> _Task description_: Please read the records below and return each line holding the string "begin".

> _Given records_:
....

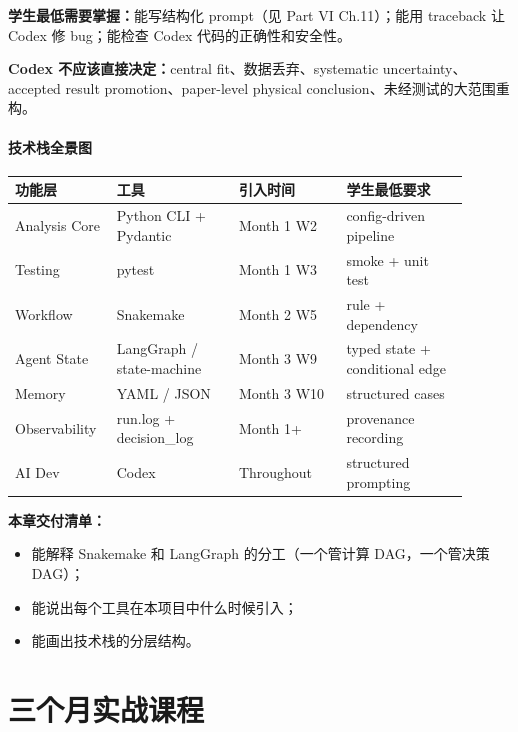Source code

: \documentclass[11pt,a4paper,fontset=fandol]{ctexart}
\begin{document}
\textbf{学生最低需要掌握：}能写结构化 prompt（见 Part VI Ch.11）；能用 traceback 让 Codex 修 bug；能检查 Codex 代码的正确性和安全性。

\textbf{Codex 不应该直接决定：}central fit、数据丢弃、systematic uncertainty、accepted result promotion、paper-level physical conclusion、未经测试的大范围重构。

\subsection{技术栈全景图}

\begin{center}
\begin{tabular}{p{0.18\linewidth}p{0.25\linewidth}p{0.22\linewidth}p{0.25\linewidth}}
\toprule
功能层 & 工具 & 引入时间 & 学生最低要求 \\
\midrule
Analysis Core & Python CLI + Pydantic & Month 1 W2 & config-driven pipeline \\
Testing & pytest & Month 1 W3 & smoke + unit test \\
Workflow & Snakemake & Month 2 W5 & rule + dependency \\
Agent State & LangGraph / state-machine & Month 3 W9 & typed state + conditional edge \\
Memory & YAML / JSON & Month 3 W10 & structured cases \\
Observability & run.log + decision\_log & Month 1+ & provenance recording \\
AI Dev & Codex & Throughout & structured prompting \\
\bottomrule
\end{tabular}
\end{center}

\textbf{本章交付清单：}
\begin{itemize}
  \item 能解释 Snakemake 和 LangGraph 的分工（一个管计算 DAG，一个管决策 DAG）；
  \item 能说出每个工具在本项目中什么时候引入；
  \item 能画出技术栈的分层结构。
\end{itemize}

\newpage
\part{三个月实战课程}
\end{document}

....

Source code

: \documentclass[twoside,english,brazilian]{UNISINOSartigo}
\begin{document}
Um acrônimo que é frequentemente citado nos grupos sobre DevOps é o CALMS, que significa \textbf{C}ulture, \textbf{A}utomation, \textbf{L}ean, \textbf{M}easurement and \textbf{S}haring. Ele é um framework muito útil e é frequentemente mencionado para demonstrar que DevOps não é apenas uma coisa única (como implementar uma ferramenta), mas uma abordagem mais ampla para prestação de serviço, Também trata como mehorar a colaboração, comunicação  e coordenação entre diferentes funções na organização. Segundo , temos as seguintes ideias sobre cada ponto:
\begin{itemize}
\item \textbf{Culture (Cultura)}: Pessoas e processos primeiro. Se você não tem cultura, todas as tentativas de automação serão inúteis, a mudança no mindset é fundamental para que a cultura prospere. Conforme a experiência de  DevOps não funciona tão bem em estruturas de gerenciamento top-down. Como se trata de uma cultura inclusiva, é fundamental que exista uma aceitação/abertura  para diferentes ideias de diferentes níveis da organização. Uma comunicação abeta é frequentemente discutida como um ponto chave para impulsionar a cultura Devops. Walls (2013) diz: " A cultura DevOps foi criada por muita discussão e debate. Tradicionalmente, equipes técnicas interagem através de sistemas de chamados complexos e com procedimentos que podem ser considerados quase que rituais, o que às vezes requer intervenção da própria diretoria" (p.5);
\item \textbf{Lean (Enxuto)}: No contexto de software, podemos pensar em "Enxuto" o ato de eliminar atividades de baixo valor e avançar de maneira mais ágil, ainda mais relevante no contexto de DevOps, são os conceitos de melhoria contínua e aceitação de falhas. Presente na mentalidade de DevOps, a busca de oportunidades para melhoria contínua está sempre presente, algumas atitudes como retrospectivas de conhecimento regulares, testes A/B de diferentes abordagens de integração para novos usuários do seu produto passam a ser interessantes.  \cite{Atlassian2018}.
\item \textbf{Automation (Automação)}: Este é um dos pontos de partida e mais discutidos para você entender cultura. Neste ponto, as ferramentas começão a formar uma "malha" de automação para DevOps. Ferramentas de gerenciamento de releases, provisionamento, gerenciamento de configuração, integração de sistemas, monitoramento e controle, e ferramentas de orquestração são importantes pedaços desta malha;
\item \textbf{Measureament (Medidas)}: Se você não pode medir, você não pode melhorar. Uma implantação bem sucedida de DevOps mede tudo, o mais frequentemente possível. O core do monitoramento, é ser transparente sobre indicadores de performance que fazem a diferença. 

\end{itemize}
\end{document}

....

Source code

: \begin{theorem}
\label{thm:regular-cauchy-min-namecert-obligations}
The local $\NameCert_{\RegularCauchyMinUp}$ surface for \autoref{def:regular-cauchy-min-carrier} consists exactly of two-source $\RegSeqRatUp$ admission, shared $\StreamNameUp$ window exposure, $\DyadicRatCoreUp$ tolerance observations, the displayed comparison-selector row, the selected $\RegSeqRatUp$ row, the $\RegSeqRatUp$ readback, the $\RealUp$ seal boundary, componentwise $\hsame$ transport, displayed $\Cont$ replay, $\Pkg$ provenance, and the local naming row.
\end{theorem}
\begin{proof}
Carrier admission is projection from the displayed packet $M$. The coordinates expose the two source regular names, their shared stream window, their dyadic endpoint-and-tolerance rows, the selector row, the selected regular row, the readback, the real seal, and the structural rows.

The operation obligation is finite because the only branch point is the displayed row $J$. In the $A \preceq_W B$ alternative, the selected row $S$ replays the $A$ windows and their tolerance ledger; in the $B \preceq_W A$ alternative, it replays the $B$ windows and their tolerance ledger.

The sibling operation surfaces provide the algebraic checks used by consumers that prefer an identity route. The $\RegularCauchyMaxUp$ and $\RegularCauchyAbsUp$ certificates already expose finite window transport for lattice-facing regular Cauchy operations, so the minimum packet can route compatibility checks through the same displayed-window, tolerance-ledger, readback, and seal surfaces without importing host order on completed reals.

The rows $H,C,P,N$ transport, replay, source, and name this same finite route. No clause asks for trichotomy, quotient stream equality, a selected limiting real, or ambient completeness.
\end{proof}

....

> _Result for this exercise_:
\begin{document}
\begin{center}
\begin{tabular}{p{0.18\linewidth}p{0.25\linewidth}p{0.22\linewidth}p{0.25\linewidth}}
\begin{itemize}
\begin{document}
\begin{itemize}
: \begin{theorem}
\begin{proof}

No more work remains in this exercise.